Well, you’re in luck; the internet is awash with advice on innumerable topics related to ‘learn how to teach’, like ‘what makes a good teacher’, ‘successful teacher’, the bare ‘a good teacher’, and many others. So. . .
Your problem is not shortage of advice; it will be the excess of it. How to deal with it?
Even before you resort to the net, you will have come across the veteran or the expert who will reduce it all to a simple sentence. Along the lines of: ‘How to be a good batsman? You just put the bat to the ball.’ Or ‘How to be a good actor? Learn the lines and don’t bump into the furniture.’ ‘A good writer? Just tell the tale.’
What use are these cliches?
Well, to their credit, they are probably direct, honest, possibly heartfelt too, and based on deep experience. They are also smart, slick, often entertaining, and quotable, and because of that they are suspect. No worthwhile activity is so simple that it can be summed up in a single phrase or sentence.
Teaching tips have their share of wisecracks too. By all means listen to them; laugh at them if you like. Chew them over. But don’t swallow them whole.
They may suggest that the business is simple, but even if they are right, something that is simple is not necessarily easy. And you can’t build a career on them. There’s more to it than that. Such as. . .
Your own judgment
This has to be the most important element in the mix, not the advice. However impressive are the credentials of the expert who is going to show you how to be a successful teacher, his advice has to make sense to you. If you aim to be a good teacher you must trust your own judgment. You are the one out front putting it over. You are the one who gets the cheers or the jeers. As I have said elsewhere, if you don’t buy it, you won’t be able to sell it.
You are on your own
Never forget – it is just you and them. Of course there is team teaching, but I have done little of it, and I don’t feel qualified to pontificate on it. What concerns me in these remarks is what happens between a teacher, on his own, in a room, and group of young people, day in day out, helping them to learn. That is where the hard graft is, where the grief is; that is where the satisfaction is. If you want to learn how to teach, the top and bottom of it is learning how to handle a class.
They need to feel satisfied too
Satisfied. Not living on cloud nine all the time. Don’t feel that to be a successful teacher you must move and inspire them with every single lesson. What makes a successful teacher is being able to keep their interest, not just catch it; anybody can do that. Keep them going, keep them happy, accepting habit, routine, humdrummery (that is what a lot of life is about). Just bowl along in a friendly, purposeful, well-occupied sort of way.
The wisecrackers have a point: tell the tale; learn the lines, don’t bump into the furniture. It’s the same for you: get the work done; cover the ground. Achieve something. If they feel they have got somewhere, then so have you. Then you can call yourself a successful teacher.

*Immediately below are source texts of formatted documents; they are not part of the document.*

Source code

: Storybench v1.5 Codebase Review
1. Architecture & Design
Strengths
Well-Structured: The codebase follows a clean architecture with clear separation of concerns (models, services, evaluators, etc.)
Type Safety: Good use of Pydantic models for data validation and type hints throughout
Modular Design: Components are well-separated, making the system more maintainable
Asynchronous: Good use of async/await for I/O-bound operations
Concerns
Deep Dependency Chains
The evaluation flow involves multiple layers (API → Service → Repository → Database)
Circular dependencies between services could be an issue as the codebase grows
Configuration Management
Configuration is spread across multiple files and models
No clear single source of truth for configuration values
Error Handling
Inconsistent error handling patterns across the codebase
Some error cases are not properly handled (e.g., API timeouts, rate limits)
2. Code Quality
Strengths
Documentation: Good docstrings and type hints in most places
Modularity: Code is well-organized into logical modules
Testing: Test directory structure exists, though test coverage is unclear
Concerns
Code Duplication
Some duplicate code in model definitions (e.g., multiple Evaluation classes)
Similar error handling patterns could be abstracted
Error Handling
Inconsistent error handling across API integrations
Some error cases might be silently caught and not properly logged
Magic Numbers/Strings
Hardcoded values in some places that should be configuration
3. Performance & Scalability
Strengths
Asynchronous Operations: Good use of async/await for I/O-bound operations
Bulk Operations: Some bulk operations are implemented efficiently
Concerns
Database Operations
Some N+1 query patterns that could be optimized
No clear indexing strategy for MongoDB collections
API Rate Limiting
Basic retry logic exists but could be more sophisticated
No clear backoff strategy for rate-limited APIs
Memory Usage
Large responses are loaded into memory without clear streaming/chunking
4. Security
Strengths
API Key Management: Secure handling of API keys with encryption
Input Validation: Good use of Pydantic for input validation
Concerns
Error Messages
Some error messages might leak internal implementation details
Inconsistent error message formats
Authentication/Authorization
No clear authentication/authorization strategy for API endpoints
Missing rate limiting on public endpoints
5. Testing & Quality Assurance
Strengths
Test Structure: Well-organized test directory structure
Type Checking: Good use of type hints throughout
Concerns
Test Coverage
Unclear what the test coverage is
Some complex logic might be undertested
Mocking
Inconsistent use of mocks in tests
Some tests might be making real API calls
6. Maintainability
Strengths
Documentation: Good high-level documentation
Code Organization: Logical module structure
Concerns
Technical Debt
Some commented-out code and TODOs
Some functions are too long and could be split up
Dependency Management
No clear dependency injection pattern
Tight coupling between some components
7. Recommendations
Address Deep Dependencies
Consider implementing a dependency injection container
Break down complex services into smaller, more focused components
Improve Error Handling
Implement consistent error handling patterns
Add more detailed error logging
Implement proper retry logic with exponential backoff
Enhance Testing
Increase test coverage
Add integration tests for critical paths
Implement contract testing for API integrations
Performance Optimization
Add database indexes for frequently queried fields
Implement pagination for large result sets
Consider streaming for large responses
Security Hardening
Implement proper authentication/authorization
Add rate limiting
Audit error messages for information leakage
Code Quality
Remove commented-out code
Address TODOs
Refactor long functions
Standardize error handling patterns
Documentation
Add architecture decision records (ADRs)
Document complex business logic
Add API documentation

You are a valuable minority
What makes a good teacher – among other things – is an awareness of your own worth. Don’t berate yourself because you have times when you feel tired, impatient, lazy, depressed, diffident, and a host of other things. So does everybody, in every other job. We’re all human. Just try not to let it show. What will make you a good teacher is to be aware of it, and to know that you have the character, skill, and experience to get through these bad times.
Nine out of ten of us would not go near teaching. The world needs you. The very, very greatest people in human history were teachers.
So – this is not advice; it is about advice, and how to handle it, and how to use it. It is also about trusting yourself; it is about being alone; it is about trusting them too. And it is about remembering that you are just a little bit special. Not a lot; but a bit.
Expect the best from yourself, yes, but not perfection.